## Setup

In [None]:
!pip install bs4 pandas matplotlib 
!pip install requests
!pip install seaborn

In [None]:
import requests
from bs4 import BeautifulSoup
import pandas as pd
import matplotlib.pyplot as plt
import numpy as np
import seaborn as sns

def josaa_scrape(year, Round):
    """
    Sample usage: df = josaa_scrape("2018", "1")
    df.info()
    """
    url = 'https://josaa.admissions.nic.in/applicant/seatmatrix/OpeningClosingRankArchieve.aspx'
    # url for 2022 is different and you have to parse that as well for 2022 data

    params = {
        "ctl00$ContentPlaceHolder1$ddlInstype": "ALL",
        "ctl00$ContentPlaceHolder1$ddlInstitute": "ALL",
        "ctl00$ContentPlaceHolder1$ddlBranch": "ALL",
        "ctl00$ContentPlaceHolder1$ddlSeatType": "OPNO",
        "ctl00$ContentPlaceHolder1$btnSubmit": "Submit"
    }

    with requests.Session() as s:
        R = s.get(url)
        data = {}
        data.update({tag['name']: tag['value'] for tag in BeautifulSoup(R.content, 'html.parser').select('input[name^=__]')})
        data["ctl00$ContentPlaceHolder1$ddlYear"] = year
        R = s.post(url, data=data)

        data.update({tag['name']: tag['value'] for tag in BeautifulSoup(R.content, 'html.parser').select('input[name^=__]')})
        data["ctl00$ContentPlaceHolder1$ddlroundno"] = Round
        R = s.post(url, data=data)

        for key, value in params.items():
            data.update({tag['name']: tag['value'] for tag in BeautifulSoup(R.content, 'html.parser').select('input[name^=__]')})
            data[key] = value
            R = s.post(url, data=data)

    table = BeautifulSoup(R.text, 'html.parser').find(id = 'ctl00_ContentPlaceHolder1_GridView1')
    df = pd.read_html(table.prettify())[0]
    df.dropna(inplace = True, how="all")

    df["Year"] = year
    df["Round"] = Round

    return df

## Read Data

In [None]:
years = ['2016', '2017', '2018', '2019', '2020', '2021']
rounds = ['1']

df = pd.DataFrame()
for year in years:
    for Round in rounds:
        df_temp = josaa_scrape(year, Round)
        df = df.append(df_temp)


In [None]:
df

## Simple preprocessing 
### For analyzing Gender Neutral, OPEN seats from 2016-2021 for IITs only.

In [None]:
# Analyzing Gender Neutral, OPEN seats from 2016-2021 for IITs only.
df_open_IIT = df.copy()
df_open_IIT['Academic Program Name'] = df_open_IIT['Academic Program Name'].apply(lambda x: x[:-34])
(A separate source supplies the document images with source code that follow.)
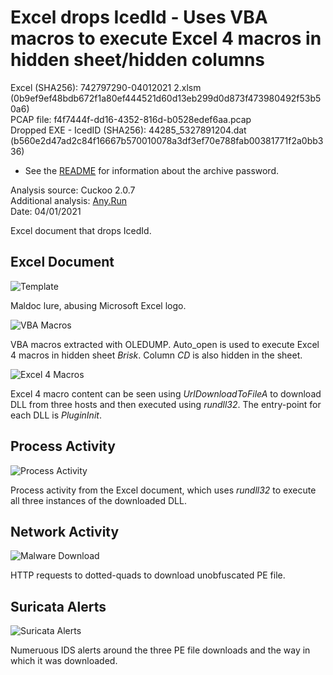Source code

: # Excel drops IcedId - Uses VBA macros to execute Excel 4 macros in hidden sheet/hidden columns

Excel (SHA256): 742797290-04012021 2.xlsm (0b9ef9ef48bdb672f1a80ef444521d60d13eb299d0d873f473980492f53b50a6)  
PCAP file: f4f7444f-dd16-4352-816d-b0528edef6aa.pcap  
Dropped EXE - IcedID (SHA256): 44285_5327891204.dat (b560e2d47ad2c84f16667b570010078a3df3ef70e788fab00381771f2a0bb336)  

* See the [README](https://github.com/jstrosch/malware-samples) for information about the archive password.  

Analysis source: Cuckoo 2.0.7  
Additional analysis: [Any.Run](https://app.any.run/tasks/f4f7444f-dd16-4352-816d-b0528edef6aa)  
Date: 04/01/2021  

Excel document that drops IcedId.

## Excel Document

![Template](https://user-images.githubusercontent.com/1920756/113426249-d141e200-9398-11eb-838d-ae644f1f82d4.png)

Maldoc lure, abusing Microsoft Excel logo.  

![VBA Macros](https://user-images.githubusercontent.com/1920756/113426258-d4d56900-9398-11eb-8c2a-9a17e2656535.png)

VBA macros extracted with OLEDUMP. Auto_open is used to execute Excel 4 macros in hidden sheet *Brisk*. Column *CD* is also hidden in the sheet.

![Excel 4 Macros](https://user-images.githubusercontent.com/1920756/113426399-0817f800-9399-11eb-8efc-3ab270197426.png)

Excel 4 macro content can be seen using *UrlDownloadToFileA* to download DLL from three hosts and then executed using *rundll32*. The entry-point for each DLL is *PluginInit*.

## Process Activity

![Process Activity](https://user-images.githubusercontent.com/1920756/113426556-3f86a480-9399-11eb-9538-e439bdf6cc15.png)

Process activity from the Excel document, which uses *rundll32* to execute all three instances of the downloaded DLL.

## Network Activity

![Malware Download](https://user-images.githubusercontent.com/1920756/113426607-5200de00-9399-11eb-8785-15e63e04bb33.png)

HTTP requests to dotted-quads to download unobfuscated PE file. 

## Suricata Alerts

![Suricata Alerts](https://user-images.githubusercontent.com/1920756/113426666-68a73500-9399-11eb-97fe-3f6eeb61a108.png)  

Numeruous IDS alerts around the three PE file downloads and the way in which it was downloaded.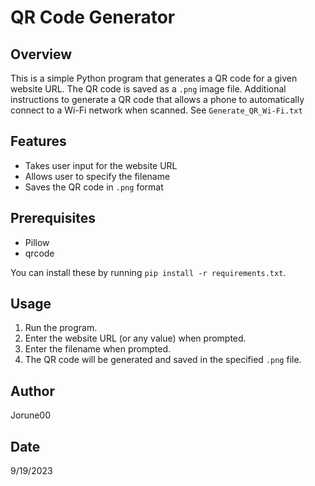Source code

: # QR Code Generator

## Overview
This is a simple Python program that generates a QR code for a given website URL. The QR code is saved as a `.png` image file. Additional instructions to generate a QR code that allows a phone to automatically connect to a Wi-Fi network when scanned. See `Generate_QR_Wi-Fi.txt`

## Features
- Takes user input for the website URL
- Allows user to specify the filename
- Saves the QR code in `.png` format

## Prerequisites
- Pillow
- qrcode

You can install these by running `pip install -r requirements.txt`.

## Usage
1. Run the program.
2. Enter the website URL (or any value) when prompted.
3. Enter the filename when prompted.
4. The QR code will be generated and saved in the specified `.png` file.

## Author
Jorune00

## Date
9/19/2023

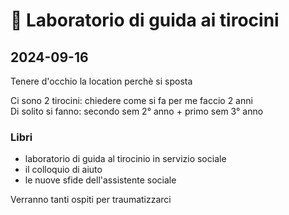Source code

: # 👷 Laboratorio di guida ai tirocini

## 2024-09-16

Tenere d'occhio la location perchè si sposta

Ci sono 2 tirocini: chiedere come si fa per me faccio 2 anni  
Di solito si fanno: secondo sem 2° anno + primo sem 3° anno

### Libri

- laboratorio di guida al tirocinio in servizio sociale
- il colloquio di aiuto
- le nuove sfide dell'assistente sociale

Verranno tanti ospiti per traumatizzarci
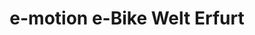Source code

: ---
title: "e-motion e-Bike Welt Erfurt"
url: /amt-wachsenburg/e-motion-e-bike-welt-erfurt-carl-miele-strasse/
shop: Fahrrad
---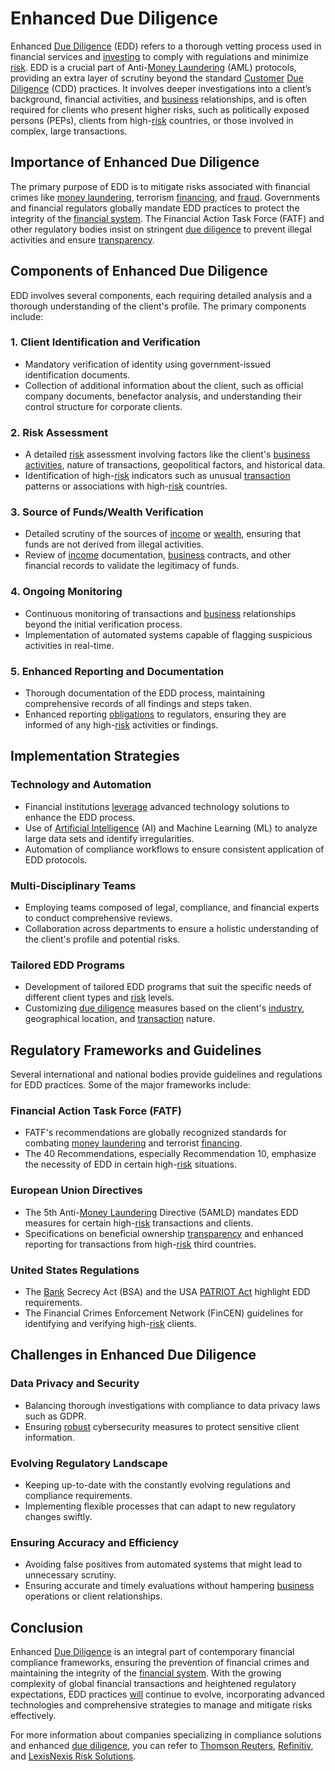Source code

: # Enhanced Due Diligence

Enhanced [Due Diligence](../d/due_diligence.md) (EDD) refers to a thorough vetting process used in financial services and [investing](../i/investing.md) to comply with regulations and minimize [risk](../r/risk.md). EDD is a crucial part of Anti-[Money Laundering](../m/money_laundering.md) (AML) protocols, providing an extra layer of scrutiny beyond the standard [Customer](../c/customer.md) [Due Diligence](../d/due_diligence.md) (CDD) practices. It involves deeper investigations into a client’s background, financial activities, and [business](../b/business.md) relationships, and is often required for clients who present higher risks, such as politically exposed persons (PEPs), clients from high-[risk](../r/risk.md) countries, or those involved in complex, large transactions.

## Importance of Enhanced Due Diligence

The primary purpose of EDD is to mitigate risks associated with financial crimes like [money laundering](../m/money_laundering.md), terrorism [financing](../f/financing.md), and [fraud](../f/fraud.md). Governments and financial regulators globally mandate EDD practices to protect the integrity of the [financial system](../f/financial_system.md). The Financial Action Task Force (FATF) and other regulatory bodies insist on stringent [due diligence](../d/due_diligence.md) to prevent illegal activities and ensure [transparency](../t/transparency.md).

## Components of Enhanced Due Diligence

EDD involves several components, each requiring detailed analysis and a thorough understanding of the client's profile. The primary components include:

### 1. Client Identification and Verification
- Mandatory verification of identity using government-issued identification documents.
- Collection of additional information about the client, such as official company documents, benefactor analysis, and understanding their control structure for corporate clients.

### 2. Risk Assessment
- A detailed [risk](../r/risk.md) assessment involving factors like the client's [business activities](../b/business_activities.md), nature of transactions, geopolitical factors, and historical data.
- Identification of high-[risk](../r/risk.md) indicators such as unusual [transaction](../t/transaction.md) patterns or associations with high-[risk](../r/risk.md) countries.

### 3. Source of Funds/Wealth Verification
- Detailed scrutiny of the sources of [income](../i/income.md) or [wealth](../w/wealth.md), ensuring that funds are not derived from illegal activities.
- Review of [income](../i/income.md) documentation, [business](../b/business.md) contracts, and other financial records to validate the legitimacy of funds.

### 4. Ongoing Monitoring
- Continuous monitoring of transactions and [business](../b/business.md) relationships beyond the initial verification process.
- Implementation of automated systems capable of flagging suspicious activities in real-time.

### 5. Enhanced Reporting and Documentation
- Thorough documentation of the EDD process, maintaining comprehensive records of all findings and steps taken.
- Enhanced reporting [obligations](../o/obligation.md) to regulators, ensuring they are informed of any high-[risk](../r/risk.md) activities or findings.

## Implementation Strategies

### Technology and Automation
- Financial institutions [leverage](../l/leverage.md) advanced technology solutions to enhance the EDD process.
- Use of [Artificial Intelligence](../a/artificial_intelligence_in_trading.md) (AI) and Machine Learning (ML) to analyze large data sets and identify irregularities.
- Automation of compliance workflows to ensure consistent application of EDD protocols.

### Multi-Disciplinary Teams
- Employing teams composed of legal, compliance, and financial experts to conduct comprehensive reviews.
- Collaboration across departments to ensure a holistic understanding of the client's profile and potential risks.

### Tailored EDD Programs
- Development of tailored EDD programs that suit the specific needs of different client types and [risk](../r/risk.md) levels.
- Customizing [due diligence](../d/due_diligence.md) measures based on the client's [industry](../i/industry.md), geographical location, and [transaction](../t/transaction.md) nature.

## Regulatory Frameworks and Guidelines

Several international and national bodies provide guidelines and regulations for EDD practices. Some of the major frameworks include:

### Financial Action Task Force (FATF)
- FATF's recommendations are globally recognized standards for combating [money laundering](../m/money_laundering.md) and terrorist [financing](../f/financing.md).
- The 40 Recommendations, especially Recommendation 10, emphasize the necessity of EDD in certain high-[risk](../r/risk.md) situations.

### European Union Directives
- The 5th Anti-[Money Laundering](../m/money_laundering.md) Directive (5AMLD) mandates EDD measures for certain high-[risk](../r/risk.md) transactions and clients.
- Specifications on beneficial ownership [transparency](../t/transparency.md) and enhanced reporting for transactions from high-[risk](../r/risk.md) third countries.

### United States Regulations
- The [Bank](../b/bank.md) Secrecy Act (BSA) and the USA [PATRIOT Act](../p/patriot_act.md) highlight EDD requirements.
- The Financial Crimes Enforcement Network (FinCEN) guidelines for identifying and verifying high-[risk](../r/risk.md) clients.

## Challenges in Enhanced Due Diligence

### Data Privacy and Security
- Balancing thorough investigations with compliance to data privacy laws such as GDPR.
- Ensuring [robust](../r/robust.md) cybersecurity measures to protect sensitive client information.

### Evolving Regulatory Landscape
- Keeping up-to-date with the constantly evolving regulations and compliance requirements.
- Implementing flexible processes that can adapt to new regulatory changes swiftly.

### Ensuring Accuracy and Efficiency
- Avoiding false positives from automated systems that might lead to unnecessary scrutiny.
- Ensuring accurate and timely evaluations without hampering [business](../b/business.md) operations or client relationships.

## Conclusion

Enhanced [Due Diligence](../d/due_diligence.md) is an integral part of contemporary financial compliance frameworks, ensuring the prevention of financial crimes and maintaining the integrity of the [financial system](../f/financial_system.md). With the growing complexity of global financial transactions and heightened regulatory expectations, EDD practices [will](../w/will.md) continue to evolve, incorporating advanced technologies and comprehensive strategies to manage and mitigate risks effectively.

For more information about companies specializing in compliance solutions and enhanced [due diligence](../d/due_diligence.md), you can refer to [Thomson Reuters](https://legal.thomsonreuters.com/en/c/compliance-and-due-diligence-software), [Refinitiv](https://www.refinitiv.com/en/financial-crime-and-dark-web-compliance/kyc), and [LexisNexis Risk Solutions](https://risk.lexisnexis.com/global/en/industries/financial-services).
# Create a feature to indicate if IIT
df_open_IIT['IS_IIT'] = df_open_IIT['Institute'].apply(lambda x: True if x[:30]=='Indian Institute of Technology' else False)

# Only keep IITs, OPEN
df_open_IIT = df_open_IIT[df_open_IIT['IS_IIT']==True]
df_open_IIT = df_open_IIT[df_open_IIT['Seat Type']=='OPEN']

# Changing NaN Gender to 'Gender-Neutral'. Typically seen in 2017 as 'Female-only (including Supernumerary)' was not introduced.
df_open_IIT['Gender'] = df_open_IIT['Gender'].apply(lambda x: 'Gender-Neutral' if str(x)=='nan' else x)

# Only keep 'Gender-Neutral'
df_open_IIT = df_open_IIT[df_open_IIT['Gender']=='Gender-Neutral']

# Find Mean Rank
df_open_IIT['Opening Rank'] = df_open_IIT['Opening Rank'].apply(lambda x: int(x))
df_open_IIT['Closing Rank'] = df_open_IIT['Closing Rank'].apply(lambda x: int(x))
df_open_IIT['Mean Rank'] = df_open_IIT['Opening Rank'] + df_open_IIT['Closing Rank'] 
df_open_IIT['Mean Rank'] = df_open_IIT['Mean Rank'].apply(lambda x: int(x)/2)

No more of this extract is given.